■ Work required: Each line of the listing that contains the word "begin" is to be copied.

*** Data to examine

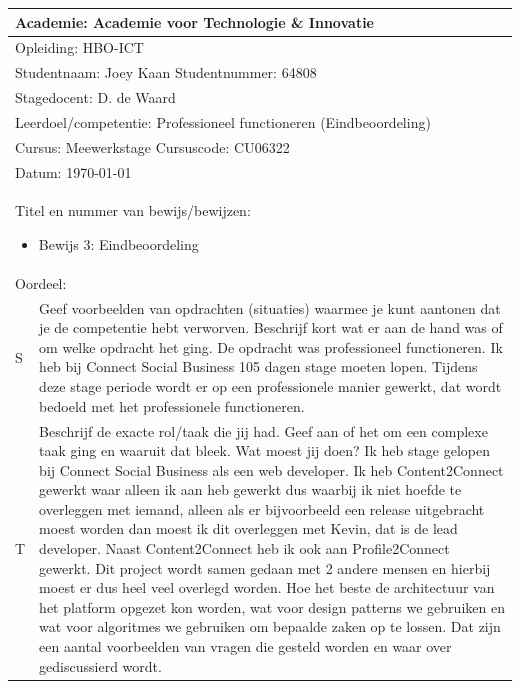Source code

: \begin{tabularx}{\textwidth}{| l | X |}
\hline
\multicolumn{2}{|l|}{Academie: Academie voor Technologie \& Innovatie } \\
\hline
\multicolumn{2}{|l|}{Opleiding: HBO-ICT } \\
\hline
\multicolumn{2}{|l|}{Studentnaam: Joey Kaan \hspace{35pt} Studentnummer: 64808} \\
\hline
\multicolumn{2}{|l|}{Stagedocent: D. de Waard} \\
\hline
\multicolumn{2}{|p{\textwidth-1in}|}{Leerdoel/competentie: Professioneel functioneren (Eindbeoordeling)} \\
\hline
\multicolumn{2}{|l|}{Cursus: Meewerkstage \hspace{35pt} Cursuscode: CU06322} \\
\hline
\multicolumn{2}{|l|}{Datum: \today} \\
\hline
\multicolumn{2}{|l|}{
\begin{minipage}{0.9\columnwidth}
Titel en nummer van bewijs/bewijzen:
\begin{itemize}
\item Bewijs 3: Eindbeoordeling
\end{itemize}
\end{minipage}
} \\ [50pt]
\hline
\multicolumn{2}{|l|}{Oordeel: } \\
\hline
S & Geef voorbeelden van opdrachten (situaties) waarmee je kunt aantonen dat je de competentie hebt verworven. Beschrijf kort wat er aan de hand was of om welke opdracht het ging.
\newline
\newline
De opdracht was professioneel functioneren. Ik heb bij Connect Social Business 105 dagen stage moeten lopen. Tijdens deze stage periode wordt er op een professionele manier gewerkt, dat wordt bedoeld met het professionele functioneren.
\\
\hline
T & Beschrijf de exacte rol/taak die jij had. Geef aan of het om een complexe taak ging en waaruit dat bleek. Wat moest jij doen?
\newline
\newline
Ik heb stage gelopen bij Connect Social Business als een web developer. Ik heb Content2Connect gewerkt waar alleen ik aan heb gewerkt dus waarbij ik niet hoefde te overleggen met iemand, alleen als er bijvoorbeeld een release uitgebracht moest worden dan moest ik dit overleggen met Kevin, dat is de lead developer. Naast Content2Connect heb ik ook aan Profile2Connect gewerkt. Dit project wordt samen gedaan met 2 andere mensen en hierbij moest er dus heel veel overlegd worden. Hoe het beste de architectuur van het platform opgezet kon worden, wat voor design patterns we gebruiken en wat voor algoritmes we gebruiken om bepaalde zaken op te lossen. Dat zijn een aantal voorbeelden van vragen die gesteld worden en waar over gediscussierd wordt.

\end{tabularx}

******
*** Data to examine

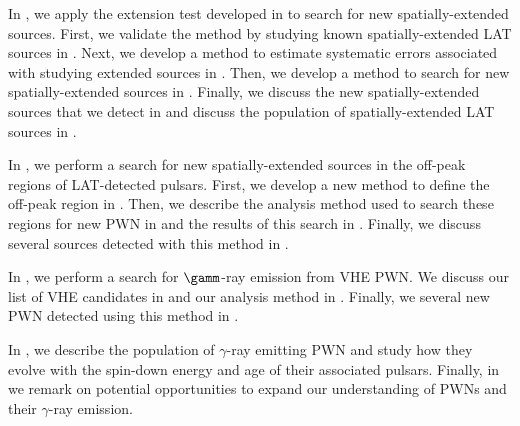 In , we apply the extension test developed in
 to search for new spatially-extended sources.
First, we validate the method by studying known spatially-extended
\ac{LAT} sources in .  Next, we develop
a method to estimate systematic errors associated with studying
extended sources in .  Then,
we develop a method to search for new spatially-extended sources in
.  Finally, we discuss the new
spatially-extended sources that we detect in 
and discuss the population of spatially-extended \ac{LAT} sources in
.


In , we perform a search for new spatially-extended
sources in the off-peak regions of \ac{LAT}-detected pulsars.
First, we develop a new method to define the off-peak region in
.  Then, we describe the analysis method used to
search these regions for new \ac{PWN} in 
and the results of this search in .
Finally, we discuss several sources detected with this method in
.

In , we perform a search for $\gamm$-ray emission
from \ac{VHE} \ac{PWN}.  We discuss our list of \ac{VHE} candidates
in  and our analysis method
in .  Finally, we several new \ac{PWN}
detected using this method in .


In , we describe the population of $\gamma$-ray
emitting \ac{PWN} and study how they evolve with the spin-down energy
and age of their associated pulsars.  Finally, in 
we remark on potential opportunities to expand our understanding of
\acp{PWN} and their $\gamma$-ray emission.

******
*** Data to examine

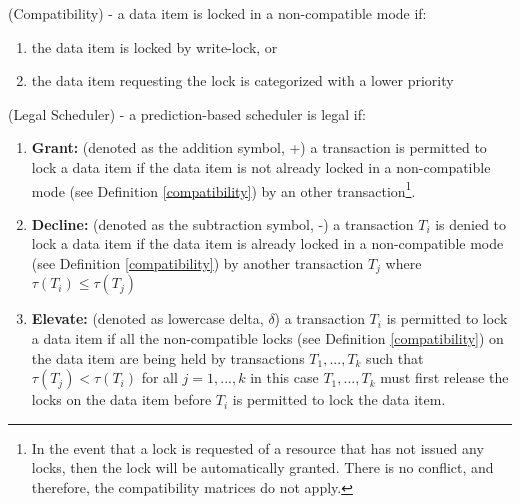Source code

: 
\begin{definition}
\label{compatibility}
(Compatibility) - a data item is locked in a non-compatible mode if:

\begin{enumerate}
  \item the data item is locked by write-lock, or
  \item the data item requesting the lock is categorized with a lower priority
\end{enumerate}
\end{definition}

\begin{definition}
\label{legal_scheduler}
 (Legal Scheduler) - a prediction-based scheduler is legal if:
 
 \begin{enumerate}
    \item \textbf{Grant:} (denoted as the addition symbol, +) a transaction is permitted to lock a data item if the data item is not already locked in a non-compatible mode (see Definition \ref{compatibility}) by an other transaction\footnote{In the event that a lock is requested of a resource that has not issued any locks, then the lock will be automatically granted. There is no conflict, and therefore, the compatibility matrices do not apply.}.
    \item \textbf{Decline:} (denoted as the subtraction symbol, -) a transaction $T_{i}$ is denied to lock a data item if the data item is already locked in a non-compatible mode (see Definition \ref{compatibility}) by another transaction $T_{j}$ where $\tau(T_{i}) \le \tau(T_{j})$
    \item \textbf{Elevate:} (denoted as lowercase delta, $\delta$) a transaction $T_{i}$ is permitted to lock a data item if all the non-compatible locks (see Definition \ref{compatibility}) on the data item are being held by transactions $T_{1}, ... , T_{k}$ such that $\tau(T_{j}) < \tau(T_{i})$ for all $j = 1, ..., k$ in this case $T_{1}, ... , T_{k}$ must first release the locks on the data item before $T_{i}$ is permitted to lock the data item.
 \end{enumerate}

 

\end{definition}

******

■ Problem solution:
: \begin{tabularx}{\textwidth}{| l | X |}
\begin{minipage}{0.9\columnwidth}
\begin{itemize}
\begin{definition}
\begin{enumerate}
\begin{definition}
 \begin{enumerate}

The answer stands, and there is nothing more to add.